**WHAT NEEDS TO BE DONE**
In the listing below, locate the lines that hold the string "like". Copy those lines.
____________________
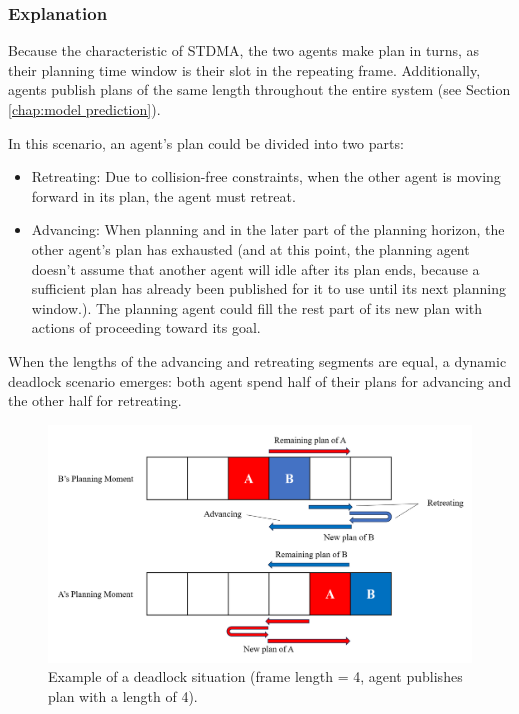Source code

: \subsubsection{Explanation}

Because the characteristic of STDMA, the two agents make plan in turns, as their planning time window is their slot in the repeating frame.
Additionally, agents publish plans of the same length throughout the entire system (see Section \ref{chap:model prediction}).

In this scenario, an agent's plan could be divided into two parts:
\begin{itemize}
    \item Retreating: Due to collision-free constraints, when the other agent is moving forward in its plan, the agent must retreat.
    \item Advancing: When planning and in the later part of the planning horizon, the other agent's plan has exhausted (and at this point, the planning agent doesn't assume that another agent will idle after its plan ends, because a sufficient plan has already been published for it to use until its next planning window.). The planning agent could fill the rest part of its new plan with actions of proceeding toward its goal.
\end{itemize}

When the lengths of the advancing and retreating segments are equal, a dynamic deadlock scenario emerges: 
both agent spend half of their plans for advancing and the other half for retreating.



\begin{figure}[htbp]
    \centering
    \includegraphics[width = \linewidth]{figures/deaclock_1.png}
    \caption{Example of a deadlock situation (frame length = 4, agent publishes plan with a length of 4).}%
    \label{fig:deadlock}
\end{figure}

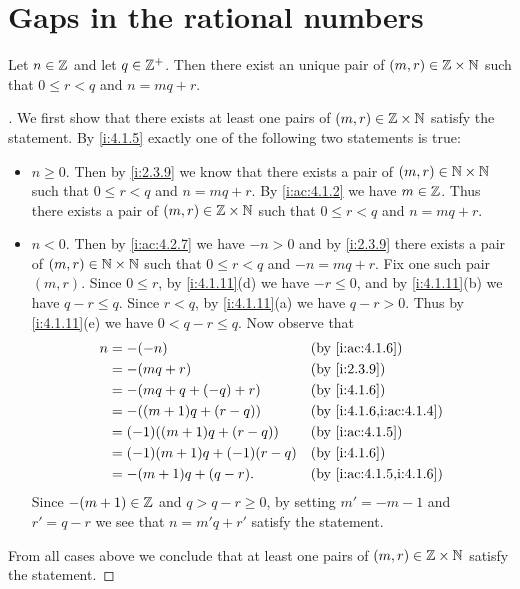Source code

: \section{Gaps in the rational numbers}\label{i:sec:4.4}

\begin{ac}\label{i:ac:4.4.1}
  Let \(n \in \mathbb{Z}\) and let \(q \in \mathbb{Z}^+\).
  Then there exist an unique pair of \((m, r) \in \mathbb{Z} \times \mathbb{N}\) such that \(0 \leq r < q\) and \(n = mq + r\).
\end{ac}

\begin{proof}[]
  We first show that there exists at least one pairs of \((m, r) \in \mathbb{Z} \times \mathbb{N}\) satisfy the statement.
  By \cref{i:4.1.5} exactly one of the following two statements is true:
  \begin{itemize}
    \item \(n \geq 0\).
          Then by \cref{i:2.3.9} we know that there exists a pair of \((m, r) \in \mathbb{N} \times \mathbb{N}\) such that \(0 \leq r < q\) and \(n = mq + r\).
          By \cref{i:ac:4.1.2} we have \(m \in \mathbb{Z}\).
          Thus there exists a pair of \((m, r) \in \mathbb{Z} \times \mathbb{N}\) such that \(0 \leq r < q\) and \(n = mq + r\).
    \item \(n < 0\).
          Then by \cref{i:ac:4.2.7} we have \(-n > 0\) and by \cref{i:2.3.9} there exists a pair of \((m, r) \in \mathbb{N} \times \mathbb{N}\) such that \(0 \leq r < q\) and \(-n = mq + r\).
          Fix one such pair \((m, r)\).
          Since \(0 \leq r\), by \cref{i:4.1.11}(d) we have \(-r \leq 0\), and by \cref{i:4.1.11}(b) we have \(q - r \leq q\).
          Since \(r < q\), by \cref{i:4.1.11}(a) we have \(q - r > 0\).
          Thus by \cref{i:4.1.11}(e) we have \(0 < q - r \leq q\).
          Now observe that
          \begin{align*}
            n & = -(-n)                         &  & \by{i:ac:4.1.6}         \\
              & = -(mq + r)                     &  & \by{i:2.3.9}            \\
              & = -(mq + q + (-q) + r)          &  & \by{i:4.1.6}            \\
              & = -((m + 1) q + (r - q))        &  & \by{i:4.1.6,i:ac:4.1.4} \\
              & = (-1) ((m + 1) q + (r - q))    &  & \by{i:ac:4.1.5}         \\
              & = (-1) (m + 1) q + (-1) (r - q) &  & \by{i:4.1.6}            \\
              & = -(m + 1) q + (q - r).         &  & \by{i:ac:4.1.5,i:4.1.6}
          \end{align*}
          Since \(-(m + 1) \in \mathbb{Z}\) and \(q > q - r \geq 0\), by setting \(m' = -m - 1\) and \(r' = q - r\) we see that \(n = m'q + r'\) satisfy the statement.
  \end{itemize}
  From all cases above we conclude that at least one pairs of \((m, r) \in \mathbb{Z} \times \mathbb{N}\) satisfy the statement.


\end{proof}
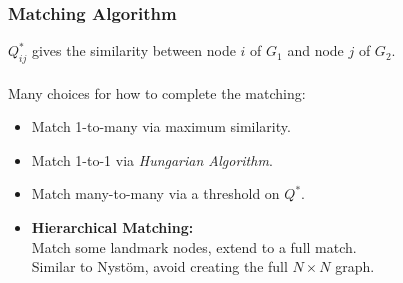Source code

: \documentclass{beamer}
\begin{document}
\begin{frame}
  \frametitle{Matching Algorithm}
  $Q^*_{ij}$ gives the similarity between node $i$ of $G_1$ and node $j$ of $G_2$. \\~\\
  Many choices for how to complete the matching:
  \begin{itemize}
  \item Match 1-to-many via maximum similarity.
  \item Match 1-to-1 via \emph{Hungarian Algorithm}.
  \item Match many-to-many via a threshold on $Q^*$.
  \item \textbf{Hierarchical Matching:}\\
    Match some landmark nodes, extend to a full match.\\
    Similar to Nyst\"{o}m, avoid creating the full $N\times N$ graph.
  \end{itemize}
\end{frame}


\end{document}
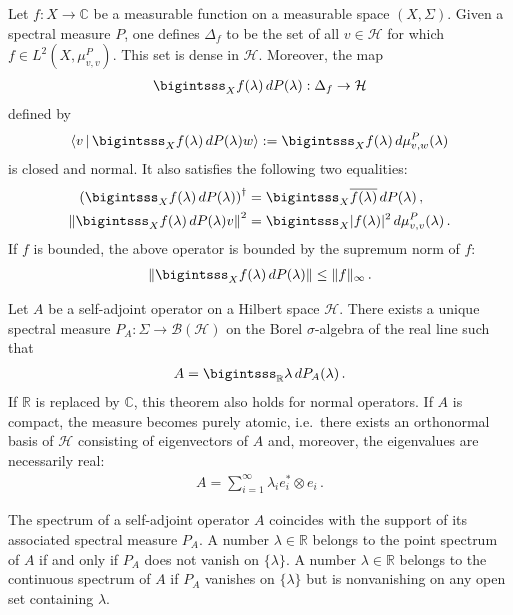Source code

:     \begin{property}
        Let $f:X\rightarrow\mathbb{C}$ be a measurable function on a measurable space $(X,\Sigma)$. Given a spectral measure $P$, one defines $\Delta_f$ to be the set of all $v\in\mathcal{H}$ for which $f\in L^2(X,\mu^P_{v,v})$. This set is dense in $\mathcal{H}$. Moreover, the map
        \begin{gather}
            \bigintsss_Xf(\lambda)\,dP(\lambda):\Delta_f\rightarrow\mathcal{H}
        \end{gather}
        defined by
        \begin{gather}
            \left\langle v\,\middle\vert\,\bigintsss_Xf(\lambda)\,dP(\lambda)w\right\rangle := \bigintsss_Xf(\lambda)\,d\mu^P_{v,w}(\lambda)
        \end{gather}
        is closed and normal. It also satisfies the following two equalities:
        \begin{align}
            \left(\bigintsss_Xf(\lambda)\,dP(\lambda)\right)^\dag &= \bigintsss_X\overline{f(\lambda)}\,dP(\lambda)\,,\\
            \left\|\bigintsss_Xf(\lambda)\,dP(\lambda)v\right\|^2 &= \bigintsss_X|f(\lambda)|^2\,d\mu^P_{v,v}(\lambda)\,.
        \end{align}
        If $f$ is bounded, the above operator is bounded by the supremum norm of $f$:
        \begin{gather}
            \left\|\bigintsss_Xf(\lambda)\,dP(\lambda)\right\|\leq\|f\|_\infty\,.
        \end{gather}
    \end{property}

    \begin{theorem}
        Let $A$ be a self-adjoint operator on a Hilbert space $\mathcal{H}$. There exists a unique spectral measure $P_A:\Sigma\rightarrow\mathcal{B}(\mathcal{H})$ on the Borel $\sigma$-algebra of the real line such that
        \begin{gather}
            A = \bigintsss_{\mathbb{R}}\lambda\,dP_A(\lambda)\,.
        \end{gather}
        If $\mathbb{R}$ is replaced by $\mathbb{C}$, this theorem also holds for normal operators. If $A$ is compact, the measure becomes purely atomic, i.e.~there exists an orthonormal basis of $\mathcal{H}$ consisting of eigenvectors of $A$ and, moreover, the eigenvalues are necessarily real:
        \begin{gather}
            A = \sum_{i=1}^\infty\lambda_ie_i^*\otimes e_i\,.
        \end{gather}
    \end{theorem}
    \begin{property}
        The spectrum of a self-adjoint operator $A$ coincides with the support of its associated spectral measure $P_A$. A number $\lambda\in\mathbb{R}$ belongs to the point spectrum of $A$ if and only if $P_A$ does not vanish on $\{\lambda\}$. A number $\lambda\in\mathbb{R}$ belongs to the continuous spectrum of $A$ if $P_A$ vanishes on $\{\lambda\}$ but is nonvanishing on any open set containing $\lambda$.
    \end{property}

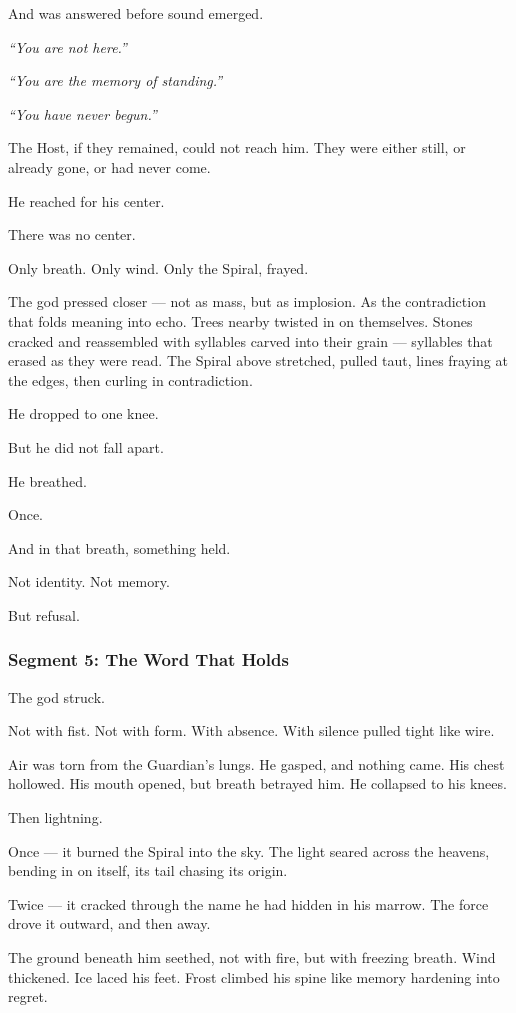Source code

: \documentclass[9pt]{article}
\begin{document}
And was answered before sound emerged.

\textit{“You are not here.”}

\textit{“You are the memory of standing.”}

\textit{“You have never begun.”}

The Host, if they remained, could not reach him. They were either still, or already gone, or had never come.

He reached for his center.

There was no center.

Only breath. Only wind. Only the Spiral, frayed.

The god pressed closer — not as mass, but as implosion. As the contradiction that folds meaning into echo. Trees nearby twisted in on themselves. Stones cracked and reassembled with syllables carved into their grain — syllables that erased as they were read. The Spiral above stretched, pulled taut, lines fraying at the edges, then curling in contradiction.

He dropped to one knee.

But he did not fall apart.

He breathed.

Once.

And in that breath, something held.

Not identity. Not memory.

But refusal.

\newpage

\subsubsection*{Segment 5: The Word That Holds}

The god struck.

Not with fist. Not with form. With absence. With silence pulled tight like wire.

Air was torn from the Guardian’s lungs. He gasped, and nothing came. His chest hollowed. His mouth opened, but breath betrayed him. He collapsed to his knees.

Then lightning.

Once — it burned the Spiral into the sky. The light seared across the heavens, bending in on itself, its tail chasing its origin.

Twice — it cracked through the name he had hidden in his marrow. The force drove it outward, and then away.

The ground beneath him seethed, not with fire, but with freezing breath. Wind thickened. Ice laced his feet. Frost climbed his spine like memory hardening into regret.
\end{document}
____________________
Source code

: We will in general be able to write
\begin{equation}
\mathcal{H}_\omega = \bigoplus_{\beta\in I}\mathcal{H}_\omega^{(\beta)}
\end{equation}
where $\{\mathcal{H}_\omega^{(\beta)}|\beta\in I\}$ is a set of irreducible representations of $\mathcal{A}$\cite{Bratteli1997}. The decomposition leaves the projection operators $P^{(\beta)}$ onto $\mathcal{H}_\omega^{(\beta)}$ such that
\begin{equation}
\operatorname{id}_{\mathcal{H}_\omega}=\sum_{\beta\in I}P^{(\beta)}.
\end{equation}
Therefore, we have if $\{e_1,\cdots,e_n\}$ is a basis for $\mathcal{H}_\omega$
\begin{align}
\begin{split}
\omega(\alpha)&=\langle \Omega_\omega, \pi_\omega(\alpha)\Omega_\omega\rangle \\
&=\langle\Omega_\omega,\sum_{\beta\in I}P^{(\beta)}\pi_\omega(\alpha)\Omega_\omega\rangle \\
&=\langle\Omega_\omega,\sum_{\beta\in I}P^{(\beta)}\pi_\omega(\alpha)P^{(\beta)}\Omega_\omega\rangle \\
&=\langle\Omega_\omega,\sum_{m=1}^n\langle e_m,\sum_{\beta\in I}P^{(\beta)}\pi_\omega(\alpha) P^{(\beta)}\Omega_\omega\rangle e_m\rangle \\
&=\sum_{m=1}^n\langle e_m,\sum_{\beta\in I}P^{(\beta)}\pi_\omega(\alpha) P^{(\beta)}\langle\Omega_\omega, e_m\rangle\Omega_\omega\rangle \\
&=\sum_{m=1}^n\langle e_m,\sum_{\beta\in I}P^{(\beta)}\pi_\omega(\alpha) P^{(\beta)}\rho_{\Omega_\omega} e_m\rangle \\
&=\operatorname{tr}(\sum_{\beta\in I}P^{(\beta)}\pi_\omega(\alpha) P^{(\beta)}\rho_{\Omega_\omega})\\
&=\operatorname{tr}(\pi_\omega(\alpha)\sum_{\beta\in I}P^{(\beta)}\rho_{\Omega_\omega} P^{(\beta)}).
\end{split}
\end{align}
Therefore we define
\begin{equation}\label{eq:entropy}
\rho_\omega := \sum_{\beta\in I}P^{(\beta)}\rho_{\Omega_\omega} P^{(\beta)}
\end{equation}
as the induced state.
____________________
**RESULT FOR THIS TASK**
Not with fist. Not with form. With absence. With silence pulled tight like wire.
The ground beneath him seethed, not with fire, but with freezing breath. Wind thickened. Ice laced his feet. Frost climbed his spine like memory hardening into regret.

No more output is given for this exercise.